# Getting music lyrics usign Web Scrapping

This short notebook is designed to automatically obtaining song lyrics from the page [letras.com](www.letras.com) using web scrapping, requiring only the main link of an artist on the page.

## Needed libraries

In [1]:
# The only library you'll need to install is Beautiful Soup 4 (use: "pip install beautifulsoup4").
from bs4 import BeautifulSoup as bs

# The last three libraries are from the python standard library.
import requests     # To make web requests
import time         # To measure time
import json         # To handle json files
import re           # To use regular expressions

## Put here your artist main link from letras.com and its name

In [2]:
url_base = 'https://www.letras.com/imagine-dragons/'

## Concatenating necessary link to acces to the artist song list

In [3]:
url = url_base + 'mais_acessadas.html'
page = requests.get(url)
assert str(page) == '<Response [200]>', 'Bad response from URL'

## Scrapping page content

In [4]:
# Parsing web content with BeautifulSoup
soup = bs(page.content, 'html.parser')
print(soup.prettify())

<!DOCTYPE HTML>
<html dir="ltr" lang="es">
 <head prefix="og: http://ogp.me/ns# fb: http://ogp.me/ns/fb#">
  <title>
   Imagine Dragons - LETRAS.COM (167 canciones)
  </title>
  <meta content='Ver las letras de Imagine Dragons y escuchar "Believer",  "Demons",  "Bad Liar",  "Bones",  "Not Today",  "Natural",  "Thunder",  "Radioactive" y más canciones!' name="description"/>
  <meta content="  letras de músicas, Imagine Dragons letras, músicas, letra de música, letra, letras de música, legendas, vídeos  " name="keywords"/>
  <link href="https://www.letras.com/imagine-dragons/" rel="canonical"/>
  <meta charset="utf-8"/>
  <meta content="app-id=com.studiosol.player.letras" name="google-play-app"/>
  <meta content="214701744179" property="fb:pages">
   <meta content="357922461263649" property="fb:app_id"/>
   <meta content="telephone=no" name="format-detection"/>
   <meta content="#FFFFFF" name="theme-color"/>
   <meta content="async" name="include_mode">
    <meta content="app-id=77334789

## Finding every song tag element in page

In [5]:
songs_items = soup.find_all('li', class_='cnt-list-row')
songs_items[0]

<li class="cnt-list-row -song is-visible" data-artist="Imagine Dragons" data-dns="imagine-dragons" data-id="2876080" data-name="Believer" data-sharetext="Believer de Imagine Dragons" data-shareurl="https://www.letras.com/imagine-dragons/believer/" data-url="believer"> <a class="song-name" href="/imagine-dragons/believer/"><span>Believer</span></a> <div class="song-options"></div> </li>

## Getting all the songs urls from the artist page

In [6]:
def get_songs_list(artist_url: str) -> list[str]:
    """
    Returns a list with all the songs urls of a given artist

    Args:
        artist_url (str): Artist url rfom letras.com

    Returns:
        list[str]: A list containing the songs urls as strings
    """
    url = artist_url + 'mais_acessadas.html'    # Required for this web
    page = requests.get(url)

    # Parsing web content with BeautifulSoup
    soup = bs(page.content, 'html.parser')
    # Looking for al the 'li' items with 'cnt-list-row' class in the html
    songs_items = soup.find_all('li', class_='cnt-list-row')

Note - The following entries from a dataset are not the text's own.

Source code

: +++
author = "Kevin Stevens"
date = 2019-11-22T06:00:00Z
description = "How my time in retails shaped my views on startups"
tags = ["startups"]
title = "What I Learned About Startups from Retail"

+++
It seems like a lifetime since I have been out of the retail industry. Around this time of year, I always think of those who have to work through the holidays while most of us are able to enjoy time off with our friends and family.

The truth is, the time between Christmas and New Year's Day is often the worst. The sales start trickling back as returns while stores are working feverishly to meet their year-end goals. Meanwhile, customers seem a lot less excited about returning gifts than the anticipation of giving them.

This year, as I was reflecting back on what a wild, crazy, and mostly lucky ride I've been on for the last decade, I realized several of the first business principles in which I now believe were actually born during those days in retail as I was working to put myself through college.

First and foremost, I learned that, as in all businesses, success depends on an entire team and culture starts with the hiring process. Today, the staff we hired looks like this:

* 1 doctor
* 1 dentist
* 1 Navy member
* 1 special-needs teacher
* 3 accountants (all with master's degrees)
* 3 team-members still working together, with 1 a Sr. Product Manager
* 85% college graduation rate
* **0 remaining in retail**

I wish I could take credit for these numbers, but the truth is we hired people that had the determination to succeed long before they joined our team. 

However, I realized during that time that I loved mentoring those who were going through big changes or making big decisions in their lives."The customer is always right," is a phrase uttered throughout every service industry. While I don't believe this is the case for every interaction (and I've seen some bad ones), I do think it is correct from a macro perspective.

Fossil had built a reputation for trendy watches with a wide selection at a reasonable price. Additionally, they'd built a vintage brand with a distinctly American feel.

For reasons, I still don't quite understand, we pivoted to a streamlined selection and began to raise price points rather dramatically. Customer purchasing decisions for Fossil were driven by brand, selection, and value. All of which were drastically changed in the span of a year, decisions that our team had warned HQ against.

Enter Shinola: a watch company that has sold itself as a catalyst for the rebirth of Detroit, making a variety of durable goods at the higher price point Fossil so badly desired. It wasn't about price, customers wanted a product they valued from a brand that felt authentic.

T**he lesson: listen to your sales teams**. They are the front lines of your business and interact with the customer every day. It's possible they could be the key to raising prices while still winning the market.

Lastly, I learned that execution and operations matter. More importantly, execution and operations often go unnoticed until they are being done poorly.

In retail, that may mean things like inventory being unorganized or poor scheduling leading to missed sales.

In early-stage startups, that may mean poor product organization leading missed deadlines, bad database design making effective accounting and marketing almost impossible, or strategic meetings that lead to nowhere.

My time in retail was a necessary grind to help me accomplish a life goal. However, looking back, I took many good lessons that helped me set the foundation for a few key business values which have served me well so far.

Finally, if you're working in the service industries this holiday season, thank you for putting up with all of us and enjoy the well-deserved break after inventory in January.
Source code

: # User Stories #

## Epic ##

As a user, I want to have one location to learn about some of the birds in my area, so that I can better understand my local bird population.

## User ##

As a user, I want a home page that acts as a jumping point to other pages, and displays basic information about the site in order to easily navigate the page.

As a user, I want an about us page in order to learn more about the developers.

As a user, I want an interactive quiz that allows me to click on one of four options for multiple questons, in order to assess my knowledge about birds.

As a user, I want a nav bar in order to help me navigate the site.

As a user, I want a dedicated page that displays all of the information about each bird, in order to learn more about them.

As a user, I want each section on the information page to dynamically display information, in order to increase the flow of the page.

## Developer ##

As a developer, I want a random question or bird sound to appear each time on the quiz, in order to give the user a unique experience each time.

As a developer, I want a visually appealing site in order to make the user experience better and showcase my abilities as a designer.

    # For every "li" item, we extract the "data-shareurl" tag inside
    songs_urls = [song.get("data-shareurl") for song in songs_items]

    return songs_urls

In [7]:
get_songs_list("https://www.letras.com/luis-miguel/")[:3]

['https://www.letras.com/luis-miguel/108649/',
 'https://www.letras.com/luis-miguel/26107/',
 'https://www.letras.com/luis-miguel/26102/']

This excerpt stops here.